DE19517742A1 - Control circuit for charge and discharge of double motor vehicle battery - Google Patents

Abstract

The electric circuit for charge/discharge control of a double vehicle battery set-up (i.e. one for starting, one for normal supply) where the batteries have different states of charge or capacities has a controlled charging current distributed automatically and separately to the two batteries using a conventional AC generator with the proviso, that one of the batteries (the priority battery) is always the first to be charged. For discharge, the batteries are both available without priority. During discharge, deep discharge protection is given by an established voltage and a pushbutton or emergency switch allows the removal of energy from the priority battery.

Description

In known double battery systems (in motor vehicles) a relay when charging two batteries, usually different State of charge, connected in parallel. As for a charge current regulator, even if two batteries are connected in parallel, only one voltage available to measure the end-of-charge voltage stands, the batteries with different capacities or different states of charge with a maximum possible speed loaded. The end of charging can can already be achieved if only one of the two batteries is charged, causing the second battery to have almost no further generator current receives.

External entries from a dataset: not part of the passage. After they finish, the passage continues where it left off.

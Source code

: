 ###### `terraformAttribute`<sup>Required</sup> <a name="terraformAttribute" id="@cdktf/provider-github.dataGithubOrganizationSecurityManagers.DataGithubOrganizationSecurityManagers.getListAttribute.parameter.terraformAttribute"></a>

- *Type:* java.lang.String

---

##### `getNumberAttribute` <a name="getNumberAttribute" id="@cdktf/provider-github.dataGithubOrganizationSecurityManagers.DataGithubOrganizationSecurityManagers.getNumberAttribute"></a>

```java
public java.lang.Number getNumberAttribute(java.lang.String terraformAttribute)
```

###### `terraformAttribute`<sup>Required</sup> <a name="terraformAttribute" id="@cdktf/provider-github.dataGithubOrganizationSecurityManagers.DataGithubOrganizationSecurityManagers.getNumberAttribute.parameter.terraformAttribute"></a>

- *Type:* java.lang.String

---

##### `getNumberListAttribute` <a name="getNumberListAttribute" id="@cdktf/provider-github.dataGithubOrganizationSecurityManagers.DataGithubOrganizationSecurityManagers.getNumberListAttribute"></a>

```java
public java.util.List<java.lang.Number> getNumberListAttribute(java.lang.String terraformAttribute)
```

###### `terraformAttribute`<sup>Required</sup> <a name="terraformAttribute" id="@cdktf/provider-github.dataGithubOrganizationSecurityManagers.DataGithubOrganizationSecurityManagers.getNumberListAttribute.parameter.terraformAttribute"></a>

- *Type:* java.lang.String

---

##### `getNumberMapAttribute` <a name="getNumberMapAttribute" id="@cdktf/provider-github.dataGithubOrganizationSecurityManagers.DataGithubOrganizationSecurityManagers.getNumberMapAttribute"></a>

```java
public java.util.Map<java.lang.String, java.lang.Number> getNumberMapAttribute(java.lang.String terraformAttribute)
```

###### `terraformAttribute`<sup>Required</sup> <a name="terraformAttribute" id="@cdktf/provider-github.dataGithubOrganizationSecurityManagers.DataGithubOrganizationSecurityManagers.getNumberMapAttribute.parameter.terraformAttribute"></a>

Other known double batteries (e.g. in pleasure boats) require increased technical effort through the use of two separate circuits.

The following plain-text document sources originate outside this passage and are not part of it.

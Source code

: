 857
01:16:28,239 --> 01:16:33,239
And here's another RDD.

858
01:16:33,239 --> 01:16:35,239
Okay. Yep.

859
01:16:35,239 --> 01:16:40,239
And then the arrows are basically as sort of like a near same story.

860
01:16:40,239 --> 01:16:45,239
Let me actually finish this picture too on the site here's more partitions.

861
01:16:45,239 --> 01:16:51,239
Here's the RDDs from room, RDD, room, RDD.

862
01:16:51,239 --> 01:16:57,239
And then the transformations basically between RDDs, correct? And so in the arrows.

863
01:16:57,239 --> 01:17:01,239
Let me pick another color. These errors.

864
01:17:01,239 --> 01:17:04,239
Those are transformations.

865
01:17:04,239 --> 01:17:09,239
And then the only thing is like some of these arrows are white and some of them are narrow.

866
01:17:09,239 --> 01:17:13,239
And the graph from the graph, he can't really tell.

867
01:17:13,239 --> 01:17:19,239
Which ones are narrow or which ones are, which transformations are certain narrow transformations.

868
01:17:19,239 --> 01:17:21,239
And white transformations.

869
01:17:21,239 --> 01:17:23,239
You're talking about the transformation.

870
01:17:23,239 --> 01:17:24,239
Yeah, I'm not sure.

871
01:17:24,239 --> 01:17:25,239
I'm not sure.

The object of the invention is to charge battery 1 (starter battery) first, then battery 2 (supply battery) independently of one another and as quickly as possible with a regulated charging current source.

It should be ensured that battery 1 (starter battery) is generally fully charged and ready to start for the consumer network for starting safety. Therefore, current is only drawn from battery 2 (supply battery) when the charging current source is switched off.

The invention is given by the features of the main claim.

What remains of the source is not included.